If you or someone close to you has been harmed by a physician’s negligence in a hospital setting, we can help. At Arfaa Law Group, our Baltimore hospital negligence attorneys understand how to navigate these types of claims and can put our knowledge to use in your case. You can rest assured that we will scrutinize the facts of your case and come up with a strategy to effectively respond to any motions for summary judgment that you may face in the process.
Under Maryland law, a party is entitled to summary judgment only when there is “no genuine issue as to any material fact, and the moving party is entitled to judgment as a matter of law.” Put another way, the proponent of summary judgment must make a prima facie showing of their entitlement to summary judgment as a matter of law by demonstrating the absence of any material issues of fact in the case. Essentially, summary judgment is appropriate when the moving party establishes that the opposing party cannot win, even if all credibility conflicts are resolved in the opposing party’s favor. For instance, if a jurisdiction requires the plaintiff in a medical malpractice claim to produce an expert witness to establish the case, summary judgment may be proper if a plaintiff cannot produce a qualified expert.

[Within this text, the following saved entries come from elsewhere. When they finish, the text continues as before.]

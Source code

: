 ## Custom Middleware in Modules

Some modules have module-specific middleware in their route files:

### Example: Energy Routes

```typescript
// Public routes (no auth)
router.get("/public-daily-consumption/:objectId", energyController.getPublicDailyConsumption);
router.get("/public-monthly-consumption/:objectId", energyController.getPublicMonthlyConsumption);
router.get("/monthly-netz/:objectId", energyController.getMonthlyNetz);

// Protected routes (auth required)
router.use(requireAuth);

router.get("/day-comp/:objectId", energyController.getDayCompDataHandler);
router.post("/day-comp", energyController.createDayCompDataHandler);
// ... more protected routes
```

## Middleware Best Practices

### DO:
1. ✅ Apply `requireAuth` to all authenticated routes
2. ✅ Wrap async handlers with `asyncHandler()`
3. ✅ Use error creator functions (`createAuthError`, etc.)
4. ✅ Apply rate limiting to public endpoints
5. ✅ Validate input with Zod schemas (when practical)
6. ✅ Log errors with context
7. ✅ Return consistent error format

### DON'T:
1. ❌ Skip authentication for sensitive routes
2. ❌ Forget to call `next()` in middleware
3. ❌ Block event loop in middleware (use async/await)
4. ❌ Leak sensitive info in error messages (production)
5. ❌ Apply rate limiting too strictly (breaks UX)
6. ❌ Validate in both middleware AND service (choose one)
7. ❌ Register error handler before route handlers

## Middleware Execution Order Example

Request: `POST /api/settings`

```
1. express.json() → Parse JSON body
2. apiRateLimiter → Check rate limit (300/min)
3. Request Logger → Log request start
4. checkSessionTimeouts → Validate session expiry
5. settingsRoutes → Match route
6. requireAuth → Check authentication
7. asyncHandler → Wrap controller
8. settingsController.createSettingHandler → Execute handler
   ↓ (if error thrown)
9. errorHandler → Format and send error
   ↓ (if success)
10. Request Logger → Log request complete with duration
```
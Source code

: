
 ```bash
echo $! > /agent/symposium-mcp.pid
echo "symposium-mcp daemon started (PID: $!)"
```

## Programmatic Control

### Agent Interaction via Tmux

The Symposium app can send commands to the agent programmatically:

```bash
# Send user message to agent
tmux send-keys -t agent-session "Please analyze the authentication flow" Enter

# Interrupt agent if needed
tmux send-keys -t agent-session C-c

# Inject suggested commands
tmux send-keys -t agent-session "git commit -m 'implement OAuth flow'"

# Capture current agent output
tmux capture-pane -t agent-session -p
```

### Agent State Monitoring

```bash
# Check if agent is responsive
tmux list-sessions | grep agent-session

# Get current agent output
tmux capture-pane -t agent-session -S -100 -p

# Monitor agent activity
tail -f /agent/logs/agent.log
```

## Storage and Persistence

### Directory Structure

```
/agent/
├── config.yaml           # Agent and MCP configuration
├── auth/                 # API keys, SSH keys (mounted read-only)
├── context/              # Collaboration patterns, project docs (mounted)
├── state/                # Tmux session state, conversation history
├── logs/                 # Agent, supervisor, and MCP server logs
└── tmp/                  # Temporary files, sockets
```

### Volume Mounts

This is actually what happened in the case of Hannon, et al. v. Mercy Medical Center, in which the Court of Special Appeals of Maryland affirmed the trial court granting summary judgment to the defendants in a Maryland medical malpractice case, prior to the scheduled trial, holding that the plaintiff failed to secure a medical expert to testify on their behalf during trial. This was sufficient reason for the trial court to grant the defendant’s motion for summary judgment.